→ Problem details:
Among the entries below, only the lines starting at the one with "para desenvolvedores .NET](https://github.com/dotnetdevbr/vagas)" and ending at the one with "- [Vagas para desenvolvedores no", both included, are to be printed exactly.

──────

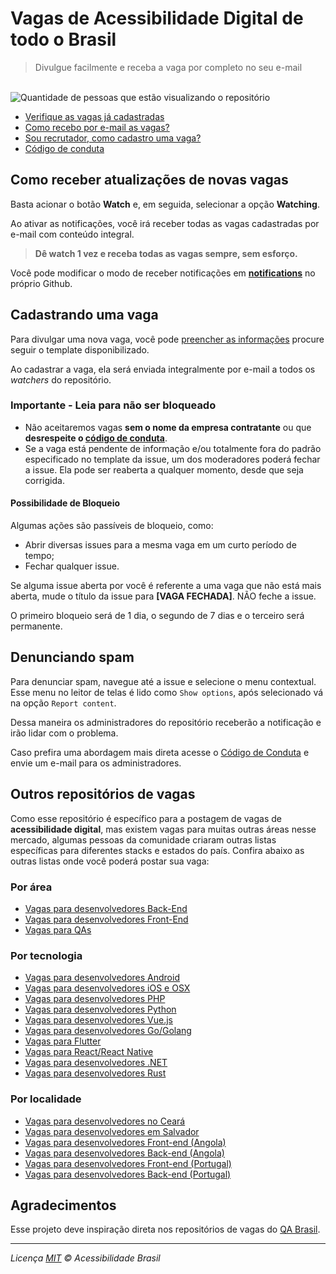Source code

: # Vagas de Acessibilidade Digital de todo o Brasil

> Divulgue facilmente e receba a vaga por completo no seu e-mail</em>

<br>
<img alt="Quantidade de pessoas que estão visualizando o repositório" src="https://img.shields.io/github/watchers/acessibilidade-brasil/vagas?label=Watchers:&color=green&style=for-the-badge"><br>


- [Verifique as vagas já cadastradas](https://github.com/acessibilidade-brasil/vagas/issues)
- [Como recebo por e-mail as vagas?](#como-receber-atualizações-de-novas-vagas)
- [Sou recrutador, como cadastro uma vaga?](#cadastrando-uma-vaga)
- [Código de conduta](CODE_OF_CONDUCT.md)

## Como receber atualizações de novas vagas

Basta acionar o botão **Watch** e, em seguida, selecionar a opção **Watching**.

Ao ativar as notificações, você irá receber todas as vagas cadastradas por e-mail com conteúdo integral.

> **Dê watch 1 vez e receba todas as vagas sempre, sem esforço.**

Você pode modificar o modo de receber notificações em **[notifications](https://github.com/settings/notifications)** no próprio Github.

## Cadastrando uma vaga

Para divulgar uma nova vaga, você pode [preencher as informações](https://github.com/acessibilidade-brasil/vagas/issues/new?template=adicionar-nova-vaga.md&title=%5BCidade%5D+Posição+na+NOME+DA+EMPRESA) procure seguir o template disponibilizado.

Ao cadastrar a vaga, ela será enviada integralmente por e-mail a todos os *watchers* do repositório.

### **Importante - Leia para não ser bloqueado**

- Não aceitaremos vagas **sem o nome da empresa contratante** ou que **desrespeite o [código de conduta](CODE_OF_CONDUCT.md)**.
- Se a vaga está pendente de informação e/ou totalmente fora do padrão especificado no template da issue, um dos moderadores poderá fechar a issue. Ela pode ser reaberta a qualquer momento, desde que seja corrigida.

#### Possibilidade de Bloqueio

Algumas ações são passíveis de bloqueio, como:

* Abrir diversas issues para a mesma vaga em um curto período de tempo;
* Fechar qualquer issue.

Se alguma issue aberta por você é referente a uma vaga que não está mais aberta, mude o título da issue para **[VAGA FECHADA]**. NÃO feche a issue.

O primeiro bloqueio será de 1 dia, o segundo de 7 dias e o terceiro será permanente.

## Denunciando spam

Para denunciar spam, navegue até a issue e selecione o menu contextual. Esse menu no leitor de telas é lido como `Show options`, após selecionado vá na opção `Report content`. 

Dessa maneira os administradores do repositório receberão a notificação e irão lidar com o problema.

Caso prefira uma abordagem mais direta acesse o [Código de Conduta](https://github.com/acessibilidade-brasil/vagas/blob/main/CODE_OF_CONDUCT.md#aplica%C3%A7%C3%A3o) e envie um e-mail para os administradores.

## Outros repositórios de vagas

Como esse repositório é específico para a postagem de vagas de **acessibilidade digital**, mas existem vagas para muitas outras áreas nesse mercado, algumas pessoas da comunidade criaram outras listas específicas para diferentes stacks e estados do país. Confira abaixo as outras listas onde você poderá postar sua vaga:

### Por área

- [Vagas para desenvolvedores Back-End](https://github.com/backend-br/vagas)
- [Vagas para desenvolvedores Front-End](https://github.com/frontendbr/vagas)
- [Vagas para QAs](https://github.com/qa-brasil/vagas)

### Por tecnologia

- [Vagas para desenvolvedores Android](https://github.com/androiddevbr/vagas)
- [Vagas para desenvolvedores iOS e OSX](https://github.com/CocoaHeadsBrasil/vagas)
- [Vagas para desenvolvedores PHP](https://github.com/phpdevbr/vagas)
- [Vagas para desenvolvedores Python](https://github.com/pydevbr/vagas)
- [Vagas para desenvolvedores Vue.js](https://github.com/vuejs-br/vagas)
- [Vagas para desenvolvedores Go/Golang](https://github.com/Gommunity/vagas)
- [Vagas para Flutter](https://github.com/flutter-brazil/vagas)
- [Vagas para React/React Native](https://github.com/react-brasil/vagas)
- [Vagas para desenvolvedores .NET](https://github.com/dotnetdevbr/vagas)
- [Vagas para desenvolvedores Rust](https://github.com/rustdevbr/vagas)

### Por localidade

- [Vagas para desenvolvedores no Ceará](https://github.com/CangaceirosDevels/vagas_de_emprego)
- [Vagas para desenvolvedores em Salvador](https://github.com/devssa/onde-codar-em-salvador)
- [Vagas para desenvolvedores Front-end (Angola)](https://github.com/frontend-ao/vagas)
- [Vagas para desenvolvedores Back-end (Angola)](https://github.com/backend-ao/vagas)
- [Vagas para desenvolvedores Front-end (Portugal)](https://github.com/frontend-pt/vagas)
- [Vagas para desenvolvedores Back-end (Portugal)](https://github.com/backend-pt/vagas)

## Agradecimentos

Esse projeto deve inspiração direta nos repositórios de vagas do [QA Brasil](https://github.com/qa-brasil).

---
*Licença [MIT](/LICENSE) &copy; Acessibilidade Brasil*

──────

→ Answer for the task:
- [Vagas para desenvolvedores .NET](https://github.com/dotnetdevbr/vagas)
- [Vagas para desenvolvedores Rust](https://github.com/rustdevbr/vagas)

### Por localidade

- [Vagas para desenvolvedores no Ceará](https://github.com/CangaceirosDevels/vagas_de_emprego)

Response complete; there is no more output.